David Geller: Get Your Employees To Do Their Chores




Margins are falling everywhere except here.

This article originally appeared in the October 2015 edition of INSTORE.

You’re the boss and you expect everyone to be as diligent as you in keeping the store clean. That means carpets vacuumed, glass shiny and smudge-free, garbage emptied and toilets cleaned.

But you’ll always have someone who never does his chores, and there are always one or two puppy dogs: “I’ll do whatever you want, master! Pick me, pick me!” Which is pretty unfair even though they are willing.

So instead of yelling at the staff about why things aren’t done, we made a schedule of what had to be done. Rather than giving employees tasks that some would hate and some wouldn’t do, we put tasks into groups and divided the staff into groups.

We did allow sales staff to “own” their own showcases when putting out the jewelry every morning.


We placed into each group some easy and some not so easy tasks so one employee didn’t get all the easy ones and another get “toilet and vacuum duty” every time.

Here’s an example of tasks for four groups:


a. Vacuum daily.

b. Make sure refreshments in showroom are replenished/coffee/lemonade/cookies/clean refreshment area.

c. Make coffee for kitchen area.


d. Check if we need to order kitchen supplies/paper products.


a. Arrange catalogs neatly.

b. Clean glass on all showcases before opening, at lunch and at 4 p.m.

c. Check once a week for ample stock of ring boxes/wrap and bows.



a. Clean bathrooms/toilets/kitchen area.

b. Empty all garbage cans.


a. Make sure every showcase/station has pens/calculators/Geller price book/ring sticks/job envelopes.

b. Call customers with jobs finished yesterday to come and get their work.

c. Clean glass in front windows and doors.

d. Sweep sidewalk in front of store door.

Now that we have these groups, we rotated them so no one always had a grungy job. Each week someone had a different group and it took four weeks before you did the same thing again. We placed it on a calendar with staff members’ names.

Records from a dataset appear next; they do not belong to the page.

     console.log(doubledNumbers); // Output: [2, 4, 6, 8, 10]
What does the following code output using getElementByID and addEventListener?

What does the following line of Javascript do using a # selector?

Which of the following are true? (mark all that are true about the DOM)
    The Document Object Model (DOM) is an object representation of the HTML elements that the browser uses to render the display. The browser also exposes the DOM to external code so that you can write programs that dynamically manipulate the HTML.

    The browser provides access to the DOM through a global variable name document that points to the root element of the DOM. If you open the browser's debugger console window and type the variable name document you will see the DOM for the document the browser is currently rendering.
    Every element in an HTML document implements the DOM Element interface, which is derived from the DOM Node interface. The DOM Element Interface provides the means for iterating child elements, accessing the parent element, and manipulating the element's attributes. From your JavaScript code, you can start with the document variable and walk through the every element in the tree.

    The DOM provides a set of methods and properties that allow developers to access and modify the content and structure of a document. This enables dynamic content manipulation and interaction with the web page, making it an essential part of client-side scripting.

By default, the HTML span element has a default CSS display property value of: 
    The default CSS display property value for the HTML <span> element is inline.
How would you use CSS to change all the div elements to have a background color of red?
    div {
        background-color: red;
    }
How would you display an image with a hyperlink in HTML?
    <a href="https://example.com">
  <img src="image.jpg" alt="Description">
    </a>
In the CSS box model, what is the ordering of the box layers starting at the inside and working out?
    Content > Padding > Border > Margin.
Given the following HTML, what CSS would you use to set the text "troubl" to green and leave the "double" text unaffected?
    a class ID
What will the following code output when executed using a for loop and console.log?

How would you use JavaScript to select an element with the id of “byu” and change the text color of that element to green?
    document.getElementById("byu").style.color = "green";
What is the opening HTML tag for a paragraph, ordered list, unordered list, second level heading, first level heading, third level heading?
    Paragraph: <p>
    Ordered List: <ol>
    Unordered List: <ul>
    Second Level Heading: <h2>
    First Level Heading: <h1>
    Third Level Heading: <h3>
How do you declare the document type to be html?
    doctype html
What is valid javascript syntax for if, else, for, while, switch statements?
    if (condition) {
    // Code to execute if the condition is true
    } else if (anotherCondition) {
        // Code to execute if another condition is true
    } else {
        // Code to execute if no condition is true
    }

So now everyone knows his or her chores each week and it rotates. Then when I go out to the floor and see the front windows were not cleaned, instead of yelling “Why can’t you guys keep this place clean?” or picking on my “go-to person,” I just look at the list and see that Group 4 was responsible for cleaning the front store windows.

I then go to the showroom and say, “Who has Group 4 this week?”

Max says “That’s me.”

“Max, you missed cleaning the front windows. Hop to it, please. Fair is fair.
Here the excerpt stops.